** WORK TO COMPLETE **
For every entry that follows, return the words exactly and omit any picture.

** DATA FOR REVIEW **
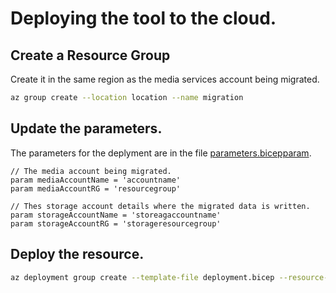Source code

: # Deploying the tool to the cloud.

## Create a Resource Group
Create it in the same region as the media services account being migrated.

```bash
az group create --location location --name migration
```

## Update the parameters.
The parameters for the deplyment are in the file [parameters.bicepparam](parameters.bicepparam).
```bicep
// The media account being migrated.
param mediaAccountName = 'accountname'
param mediaAccountRG = 'resourcegroup'

// Thes storage account details where the migrated data is written.
param storageAccountName = 'storeagaccountname'
param storageAccountRG = 'storageresourcegroup'
```

## Deploy the resource.
```bash
az deployment group create --template-file deployment.bicep --resource-group migration --parameters parameters.bicepparam
```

** PROBLEM SOLUTION **
Source code

: # Deploying the tool to the cloud.

## Create a Resource Group
Create it in the same region as the media services account being migrated.

```bash
az group create --location location --name migration
```

## Update the parameters.
The parameters for the deplyment are in the file [parameters.bicepparam](parameters.bicepparam).
```bicep
// The media account being migrated.
param mediaAccountName = 'accountname'
param mediaAccountRG = 'resourcegroup'

// Thes storage account details where the migrated data is written.
param storageAccountName = 'storeagaccountname'
param storageAccountRG = 'storageresourcegroup'
```

## Deploy the resource.
```bash
az deployment group create --template-file deployment.bicep --resource-group migration --parameters parameters.bicepparam
```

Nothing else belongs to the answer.